TASK BRIEF: Which lines of the entries below contain the string "Front"? Copy each one.
*** Opening RECORDED DATA ***
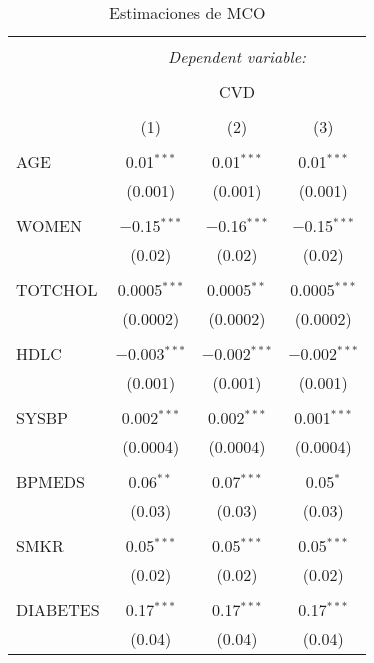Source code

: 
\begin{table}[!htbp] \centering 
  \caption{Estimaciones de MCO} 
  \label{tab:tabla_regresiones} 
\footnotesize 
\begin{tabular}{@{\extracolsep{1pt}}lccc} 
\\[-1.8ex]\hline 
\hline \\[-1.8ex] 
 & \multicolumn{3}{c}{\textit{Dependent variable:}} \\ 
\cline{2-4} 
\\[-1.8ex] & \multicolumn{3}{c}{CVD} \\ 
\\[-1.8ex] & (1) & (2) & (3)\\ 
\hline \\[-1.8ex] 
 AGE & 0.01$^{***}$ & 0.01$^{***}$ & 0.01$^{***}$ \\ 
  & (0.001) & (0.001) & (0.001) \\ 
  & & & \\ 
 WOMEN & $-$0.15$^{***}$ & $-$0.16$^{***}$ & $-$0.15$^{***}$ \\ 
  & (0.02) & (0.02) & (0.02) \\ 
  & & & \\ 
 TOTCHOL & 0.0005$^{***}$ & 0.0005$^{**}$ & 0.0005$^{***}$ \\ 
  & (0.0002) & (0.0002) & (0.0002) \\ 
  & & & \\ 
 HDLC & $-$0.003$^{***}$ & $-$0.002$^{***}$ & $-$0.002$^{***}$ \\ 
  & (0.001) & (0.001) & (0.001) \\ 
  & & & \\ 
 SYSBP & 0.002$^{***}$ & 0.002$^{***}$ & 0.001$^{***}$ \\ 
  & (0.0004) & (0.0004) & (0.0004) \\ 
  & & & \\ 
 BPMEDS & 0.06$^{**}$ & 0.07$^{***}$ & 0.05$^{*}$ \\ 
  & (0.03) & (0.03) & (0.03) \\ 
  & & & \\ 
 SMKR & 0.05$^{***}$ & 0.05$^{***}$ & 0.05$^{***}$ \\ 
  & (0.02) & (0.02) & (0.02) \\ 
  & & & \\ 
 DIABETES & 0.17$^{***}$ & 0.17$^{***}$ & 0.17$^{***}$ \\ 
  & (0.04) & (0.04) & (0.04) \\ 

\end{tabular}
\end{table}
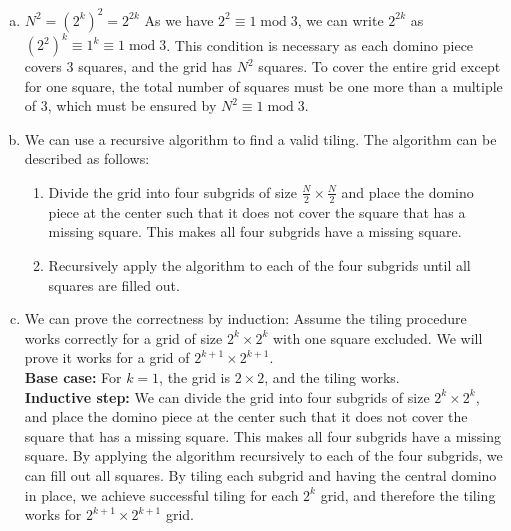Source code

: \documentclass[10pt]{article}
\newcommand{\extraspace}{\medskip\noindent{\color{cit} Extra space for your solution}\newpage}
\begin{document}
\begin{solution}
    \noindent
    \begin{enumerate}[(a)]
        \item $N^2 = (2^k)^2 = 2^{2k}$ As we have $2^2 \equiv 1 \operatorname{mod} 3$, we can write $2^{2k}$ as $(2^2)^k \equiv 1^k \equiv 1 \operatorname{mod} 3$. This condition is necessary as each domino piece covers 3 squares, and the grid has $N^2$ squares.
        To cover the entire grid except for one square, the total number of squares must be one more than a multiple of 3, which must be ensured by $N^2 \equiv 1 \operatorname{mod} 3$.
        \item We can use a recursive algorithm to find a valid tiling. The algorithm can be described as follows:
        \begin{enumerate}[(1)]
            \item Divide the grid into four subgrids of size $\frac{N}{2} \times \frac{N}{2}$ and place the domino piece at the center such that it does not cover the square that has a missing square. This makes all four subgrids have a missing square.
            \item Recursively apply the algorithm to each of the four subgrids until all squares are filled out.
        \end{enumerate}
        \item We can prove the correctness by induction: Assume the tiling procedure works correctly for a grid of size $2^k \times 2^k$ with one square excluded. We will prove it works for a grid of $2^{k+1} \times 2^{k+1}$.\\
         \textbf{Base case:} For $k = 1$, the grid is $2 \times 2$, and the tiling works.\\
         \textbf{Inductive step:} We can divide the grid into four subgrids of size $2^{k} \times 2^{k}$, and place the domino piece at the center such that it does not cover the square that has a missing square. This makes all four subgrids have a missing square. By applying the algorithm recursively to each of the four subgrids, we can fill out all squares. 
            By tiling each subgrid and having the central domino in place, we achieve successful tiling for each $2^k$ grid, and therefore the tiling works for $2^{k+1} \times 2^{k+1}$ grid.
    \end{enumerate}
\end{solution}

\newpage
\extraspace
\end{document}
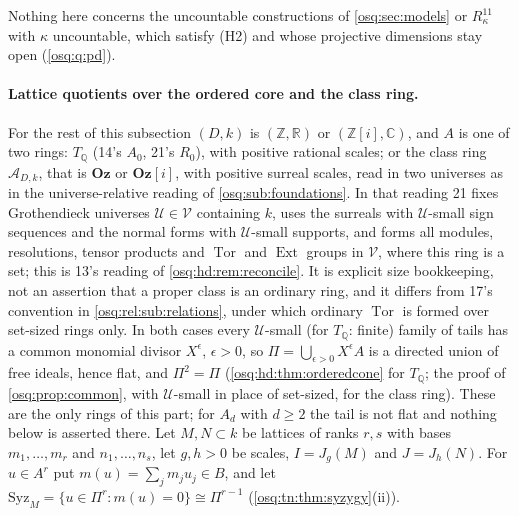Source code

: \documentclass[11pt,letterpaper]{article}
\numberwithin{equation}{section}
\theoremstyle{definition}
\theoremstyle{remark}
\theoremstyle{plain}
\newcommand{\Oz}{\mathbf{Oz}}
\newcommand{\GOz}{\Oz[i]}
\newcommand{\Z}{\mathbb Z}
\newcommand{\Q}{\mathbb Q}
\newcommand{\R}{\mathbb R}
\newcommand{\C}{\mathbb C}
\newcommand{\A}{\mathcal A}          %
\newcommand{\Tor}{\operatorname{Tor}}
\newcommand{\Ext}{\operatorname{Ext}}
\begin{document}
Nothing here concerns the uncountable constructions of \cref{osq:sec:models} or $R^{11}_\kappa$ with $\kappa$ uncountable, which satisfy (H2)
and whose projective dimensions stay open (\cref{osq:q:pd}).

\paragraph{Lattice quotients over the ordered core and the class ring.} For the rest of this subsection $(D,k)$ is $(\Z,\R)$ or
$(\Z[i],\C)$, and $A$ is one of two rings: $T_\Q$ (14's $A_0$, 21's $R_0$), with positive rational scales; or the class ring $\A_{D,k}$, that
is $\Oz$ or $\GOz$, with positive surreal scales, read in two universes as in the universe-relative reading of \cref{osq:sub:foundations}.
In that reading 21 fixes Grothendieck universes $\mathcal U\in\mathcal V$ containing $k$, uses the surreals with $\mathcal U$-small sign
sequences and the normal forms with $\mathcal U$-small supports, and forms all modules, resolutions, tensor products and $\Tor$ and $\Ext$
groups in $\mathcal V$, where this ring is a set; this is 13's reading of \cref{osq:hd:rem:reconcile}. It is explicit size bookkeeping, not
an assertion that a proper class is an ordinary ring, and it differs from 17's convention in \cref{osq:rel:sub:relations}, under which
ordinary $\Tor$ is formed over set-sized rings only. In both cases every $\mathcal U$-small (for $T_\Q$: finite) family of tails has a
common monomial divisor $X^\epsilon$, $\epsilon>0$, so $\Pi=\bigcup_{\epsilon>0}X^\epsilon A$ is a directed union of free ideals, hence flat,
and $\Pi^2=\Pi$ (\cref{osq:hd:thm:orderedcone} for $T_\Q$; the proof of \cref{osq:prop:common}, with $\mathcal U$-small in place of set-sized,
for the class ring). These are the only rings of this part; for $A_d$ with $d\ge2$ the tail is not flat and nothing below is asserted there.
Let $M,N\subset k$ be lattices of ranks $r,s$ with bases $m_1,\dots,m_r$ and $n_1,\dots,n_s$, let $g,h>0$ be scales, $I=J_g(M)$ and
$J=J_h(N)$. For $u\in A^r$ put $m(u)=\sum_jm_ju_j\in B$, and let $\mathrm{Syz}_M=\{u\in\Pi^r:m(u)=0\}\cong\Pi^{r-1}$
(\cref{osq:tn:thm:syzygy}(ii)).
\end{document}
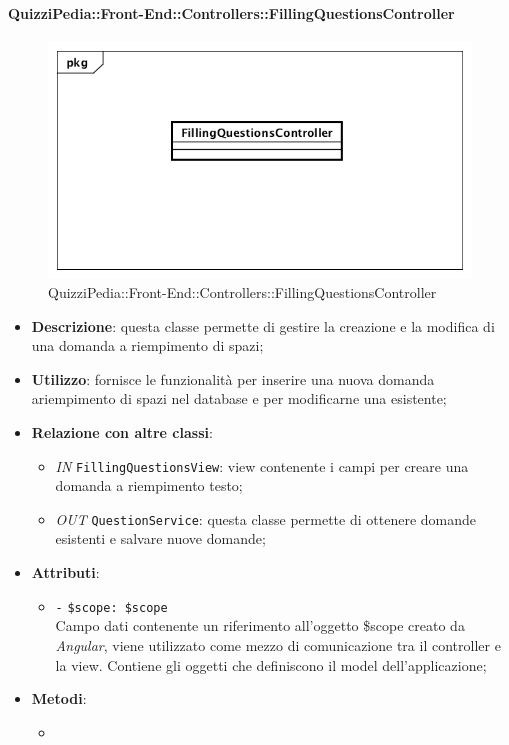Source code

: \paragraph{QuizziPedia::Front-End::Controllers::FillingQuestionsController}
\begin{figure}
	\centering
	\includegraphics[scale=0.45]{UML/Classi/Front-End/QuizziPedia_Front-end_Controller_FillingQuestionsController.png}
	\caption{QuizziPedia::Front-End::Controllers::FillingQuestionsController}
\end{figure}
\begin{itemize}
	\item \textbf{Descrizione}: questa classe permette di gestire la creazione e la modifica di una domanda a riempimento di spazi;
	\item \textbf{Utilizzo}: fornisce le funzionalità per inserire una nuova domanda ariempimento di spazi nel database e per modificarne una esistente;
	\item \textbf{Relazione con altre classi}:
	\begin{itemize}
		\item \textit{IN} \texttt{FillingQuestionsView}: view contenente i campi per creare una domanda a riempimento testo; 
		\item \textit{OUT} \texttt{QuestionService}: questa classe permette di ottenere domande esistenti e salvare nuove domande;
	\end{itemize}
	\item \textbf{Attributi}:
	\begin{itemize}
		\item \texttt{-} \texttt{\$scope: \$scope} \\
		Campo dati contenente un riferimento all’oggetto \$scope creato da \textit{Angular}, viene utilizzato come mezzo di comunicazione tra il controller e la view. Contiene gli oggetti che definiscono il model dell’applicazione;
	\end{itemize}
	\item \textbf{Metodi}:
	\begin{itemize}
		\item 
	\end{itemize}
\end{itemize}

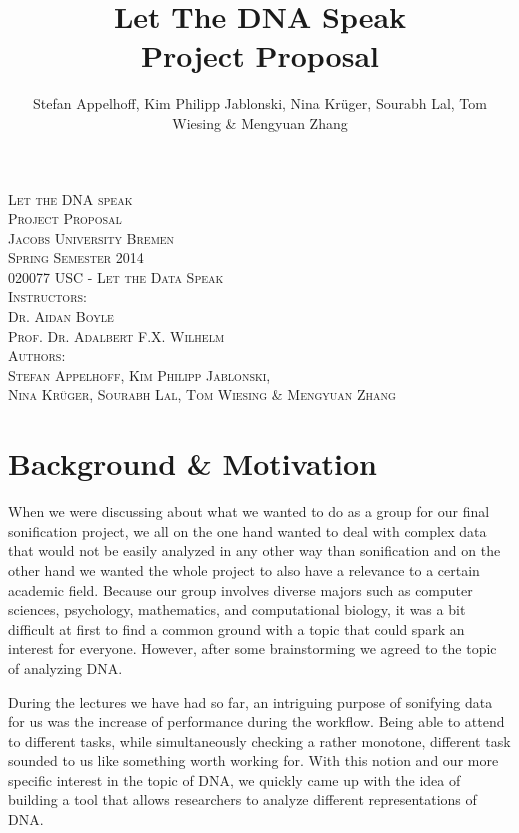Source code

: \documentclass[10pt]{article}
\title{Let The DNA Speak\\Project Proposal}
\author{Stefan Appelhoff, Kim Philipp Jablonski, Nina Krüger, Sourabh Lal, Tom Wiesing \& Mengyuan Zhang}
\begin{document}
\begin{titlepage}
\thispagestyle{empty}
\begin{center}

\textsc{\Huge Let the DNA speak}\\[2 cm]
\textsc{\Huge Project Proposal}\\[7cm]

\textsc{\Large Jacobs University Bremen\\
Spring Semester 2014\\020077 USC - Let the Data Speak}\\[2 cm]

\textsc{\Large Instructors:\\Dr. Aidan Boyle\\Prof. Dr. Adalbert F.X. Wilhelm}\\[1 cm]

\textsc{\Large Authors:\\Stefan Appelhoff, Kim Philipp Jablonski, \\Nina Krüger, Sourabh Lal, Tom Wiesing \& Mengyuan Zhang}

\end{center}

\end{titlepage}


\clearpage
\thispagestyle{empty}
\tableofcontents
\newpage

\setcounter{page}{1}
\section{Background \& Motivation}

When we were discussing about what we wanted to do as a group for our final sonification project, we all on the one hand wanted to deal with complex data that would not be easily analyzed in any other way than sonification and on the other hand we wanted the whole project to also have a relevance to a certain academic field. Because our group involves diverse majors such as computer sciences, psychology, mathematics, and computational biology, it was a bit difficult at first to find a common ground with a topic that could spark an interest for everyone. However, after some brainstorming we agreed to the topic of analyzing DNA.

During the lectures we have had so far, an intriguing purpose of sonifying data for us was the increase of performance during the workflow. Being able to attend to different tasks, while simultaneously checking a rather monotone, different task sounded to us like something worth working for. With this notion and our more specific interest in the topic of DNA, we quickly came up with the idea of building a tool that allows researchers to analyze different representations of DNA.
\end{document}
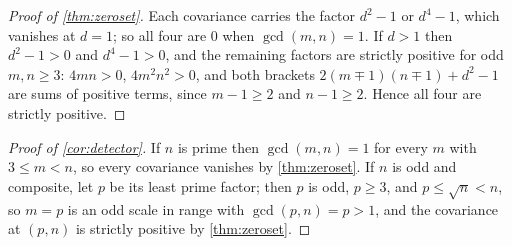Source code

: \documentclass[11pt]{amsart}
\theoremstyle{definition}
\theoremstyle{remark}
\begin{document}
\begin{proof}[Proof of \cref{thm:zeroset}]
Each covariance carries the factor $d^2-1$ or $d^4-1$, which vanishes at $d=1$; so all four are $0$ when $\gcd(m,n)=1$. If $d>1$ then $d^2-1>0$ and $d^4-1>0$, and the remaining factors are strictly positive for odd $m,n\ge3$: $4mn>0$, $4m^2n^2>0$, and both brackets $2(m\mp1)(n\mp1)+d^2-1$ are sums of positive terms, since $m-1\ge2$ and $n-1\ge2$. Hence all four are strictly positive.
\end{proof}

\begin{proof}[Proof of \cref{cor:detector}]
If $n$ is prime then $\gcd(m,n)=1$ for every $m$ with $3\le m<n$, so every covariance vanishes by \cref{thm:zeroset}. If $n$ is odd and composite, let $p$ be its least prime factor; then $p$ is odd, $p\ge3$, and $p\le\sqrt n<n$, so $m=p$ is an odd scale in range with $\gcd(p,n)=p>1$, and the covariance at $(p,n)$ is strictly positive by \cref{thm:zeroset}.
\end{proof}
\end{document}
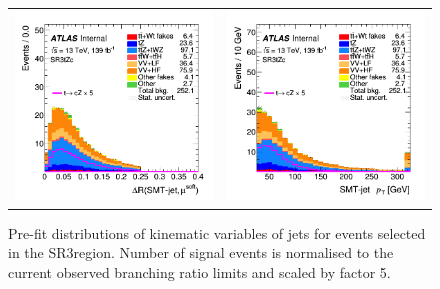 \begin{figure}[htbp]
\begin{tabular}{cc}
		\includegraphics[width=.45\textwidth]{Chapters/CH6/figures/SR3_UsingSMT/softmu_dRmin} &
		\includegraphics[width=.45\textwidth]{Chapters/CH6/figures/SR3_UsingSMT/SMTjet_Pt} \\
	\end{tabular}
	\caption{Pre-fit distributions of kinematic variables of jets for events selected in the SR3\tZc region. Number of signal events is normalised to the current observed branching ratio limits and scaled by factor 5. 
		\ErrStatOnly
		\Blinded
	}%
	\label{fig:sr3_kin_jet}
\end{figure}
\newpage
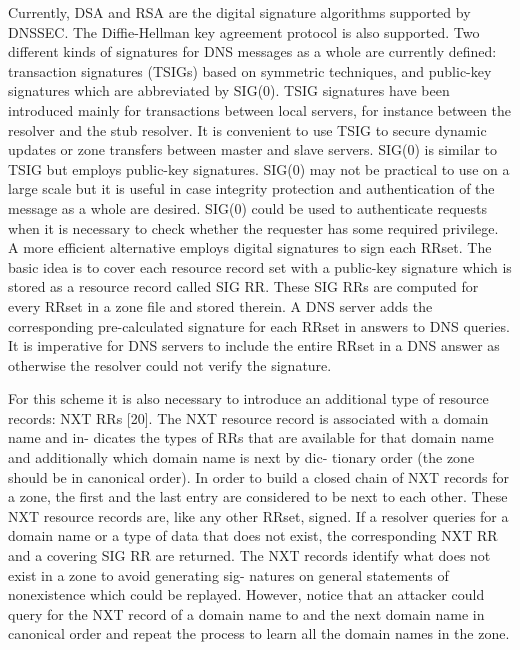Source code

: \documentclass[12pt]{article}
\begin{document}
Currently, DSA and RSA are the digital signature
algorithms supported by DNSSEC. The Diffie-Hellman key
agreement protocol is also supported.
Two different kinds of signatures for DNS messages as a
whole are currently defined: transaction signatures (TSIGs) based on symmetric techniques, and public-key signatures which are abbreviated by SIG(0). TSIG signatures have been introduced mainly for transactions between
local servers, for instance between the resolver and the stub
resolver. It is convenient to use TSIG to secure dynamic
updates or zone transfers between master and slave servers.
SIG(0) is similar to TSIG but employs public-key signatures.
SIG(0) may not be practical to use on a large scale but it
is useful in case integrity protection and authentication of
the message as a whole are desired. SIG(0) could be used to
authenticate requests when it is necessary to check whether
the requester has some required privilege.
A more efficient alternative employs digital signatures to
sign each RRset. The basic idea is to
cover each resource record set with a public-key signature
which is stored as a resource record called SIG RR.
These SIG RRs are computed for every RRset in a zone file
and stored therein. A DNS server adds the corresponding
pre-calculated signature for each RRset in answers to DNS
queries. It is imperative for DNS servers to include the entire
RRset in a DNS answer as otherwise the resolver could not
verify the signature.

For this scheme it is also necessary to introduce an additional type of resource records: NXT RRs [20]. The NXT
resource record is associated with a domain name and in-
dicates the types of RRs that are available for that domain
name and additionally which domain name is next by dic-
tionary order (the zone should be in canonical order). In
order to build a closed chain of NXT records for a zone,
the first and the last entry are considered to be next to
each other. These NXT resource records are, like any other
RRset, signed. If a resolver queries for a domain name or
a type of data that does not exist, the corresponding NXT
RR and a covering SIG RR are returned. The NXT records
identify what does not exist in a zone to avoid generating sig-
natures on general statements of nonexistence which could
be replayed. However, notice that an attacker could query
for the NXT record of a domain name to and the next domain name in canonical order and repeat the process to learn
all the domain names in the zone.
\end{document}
*** Closing RECORDED DATA ***
WRITTEN RESPONSE:
: \paragraph{QuizziPedia::Front-End::Controllers::FillingQuestionsController}
	\includegraphics[scale=0.45]{UML/Classi/Front-End/QuizziPedia_Front-end_Controller_FillingQuestionsController.png}
	\caption{QuizziPedia::Front-End::Controllers::FillingQuestionsController}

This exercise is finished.